I was grateful to leave the treacherous stretch of my 20s, where family, friends, doctors and the man who read the gas metre would inquire if I thought about ever settling down with a nice boy. The stages of life where people you’ve just met feel they can give you fertility advice, even when you’re just trying to wash your hands in the loo. “You can’t put it off forever,” one lady said to me once. She was not talking about the queue for the bathroom where she had just met me 30 seconds earlier.

“You’ve got a boyfriend but no ring yet I see,” people say while scanning you over trying to work out what’s wrong with you that you can’t trick a man into marrying you.

Because somehow men are prize animals we have to lure into lifelong commitment against their will with a piece of ham and no sudden moves. Despite research showing men get more out of marriage than women in terms of happiness, health and even career progression, we still think of women to be the ones going around with big nets stashed up our jumpers ready to pounce on some poor unfortunate soul to cook, clean and advance the career of.

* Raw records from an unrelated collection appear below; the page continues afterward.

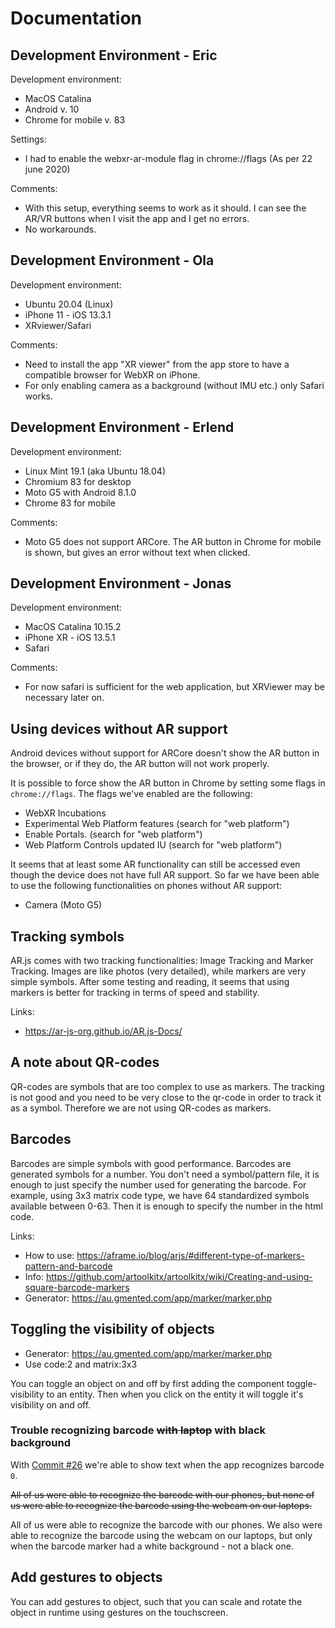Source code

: # Documentation

## Development Environment - Eric
Development environment:
* MacOS Catalina
* Android v. 10
* Chrome for mobile v. 83

Settings:
* I had to enable the webxr-ar-module flag in chrome://flags (As per 22 june 2020)

Comments:
* With this setup, everything seems to work as it should. I can see the AR/VR buttons when I visit the app and I get no errors.
* No workarounds.

## Development Environment - Ola
Development environment:
* Ubuntu 20.04 (Linux)
* iPhone 11 - iOS 13.3.1
* XRviewer/Safari

Comments:
* Need to install the app "XR viewer" from the app store to have a compatible browser for WebXR on iPhone.
* For only enabling camera as a background (without IMU etc.) only Safari works.

## Development Environment - Erlend
Development environment:
* Linux Mint 19.1 (aka Ubuntu 18.04)
* Chromium 83 for desktop
* Moto G5 with Android 8.1.0
* Chrome 83 for mobile

Comments:
* Moto G5 does not support ARCore. The AR button in Chrome for mobile is shown, but gives an error without text when clicked.

## Development Environment - Jonas
Development environment:
* MacOS Catalina 10.15.2
* iPhone XR - iOS 13.5.1
* Safari

Comments:
* For now safari is sufficient for the web application, but XRViewer may be necessary later on.

## Using devices without AR support

Android devices without support for ARCore doesn't show the AR button in the browser,
or if they do, the AR button will not work properly.

It is possible to force show the AR button in Chrome by setting some flags in `chrome://flags`.
The flags we've enabled are the following:
* WebXR Incubations
* Experimental Web Platform features (search for "web platform")
* Enable Portals. (search for "web platform")
* Web Platform Controls updated IU (search for "web platform")

It seems that at least some AR functionality can still be accessed even though the device does not have full AR support.
So far we have been able to use the following functionalities on phones without AR support:

* Camera (Moto G5)

## Tracking symbols
AR.js comes with two tracking functionalities: Image Tracking and Marker Tracking. Images are like photos (very detailed), while markers are very simple symbols. After some testing and reading, it seems that using markers is better for tracking in terms of speed and stability.

Links:
* https://ar-js-org.github.io/AR.js-Docs/

## A note about QR-codes
QR-codes are symbols that are too complex to use as markers. The tracking is not good and you need to be very close to the qr-code in order to track it as a symbol. Therefore we are not using QR-codes as markers.

## Barcodes
Barcodes are simple symbols with good performance. Barcodes are generated symbols for a number. You don't need a symbol/pattern file, it is enough to just specify the number used for generating the barcode. For example, using 3x3 matrix code type, we have 64 standardized symbols available between 0-63. Then it is enough to specify the number in the html code.

Links:
* How to use: https://aframe.io/blog/arjs/#different-type-of-markers-pattern-and-barcode
* Info: https://github.com/artoolkitx/artoolkitx/wiki/Creating-and-using-square-barcode-markers
* Generator: https://au.gmented.com/app/marker/marker.php 


## Toggling the visibility of objects
* Generator: https://au.gmented.com/app/marker/marker.php
* Use code:2 and matrix:3x3

You can toggle an object on and off by first adding the component toggle-visibility to an entity. Then when you click on the entity it will toggle it's visibility on and off.

### Trouble recognizing barcode ~~with laptop~~ with black background
With [Commit #26](https://github.com/equinor/eit-web-ar/commit/3c82867d0a231d38d44d794825fe564e65f36a39) we're able to show text when the app recognizes barcode `0`.

~~All of us were able to recognize the barcode with our phones, but none of us were able to recognize the barcode using the webcam on our laptops.~~

All of us were able to recognize the barcode with our phones. We also were able to recognize the barcode using the webcam on our laptops,
but only when the barcode marker had a white background - not a black one.

## Add gestures to objects

You can add gestures to object, such that you can scale and rotate the object in runtime using gestures on the touchscreen.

‘You shouldn’t be so picky,’ a man said to me once. ‘Your wife should have been,’ I thought

I welcomed my status slide from “eligible bachelorette” to “official hag”, detouring via “suspected frigid” and “are you sure she even likes men?”

Then I moved to Ireland where people get married and have children much later than my Australian friends, who are on their third baby and second husband. Sadly I’ve given up my tragic spinster status and people have once again started asking me why I don’t have children and why I’m not married “yet”.

By people I mean mostly men who have said things like being a wife and having children is the best thing I can do with my life. It is odd because they themselves do not have children and are not wives. In fact, in my experience, the folk who think that getting a man improves the life of women are almost never in fact women.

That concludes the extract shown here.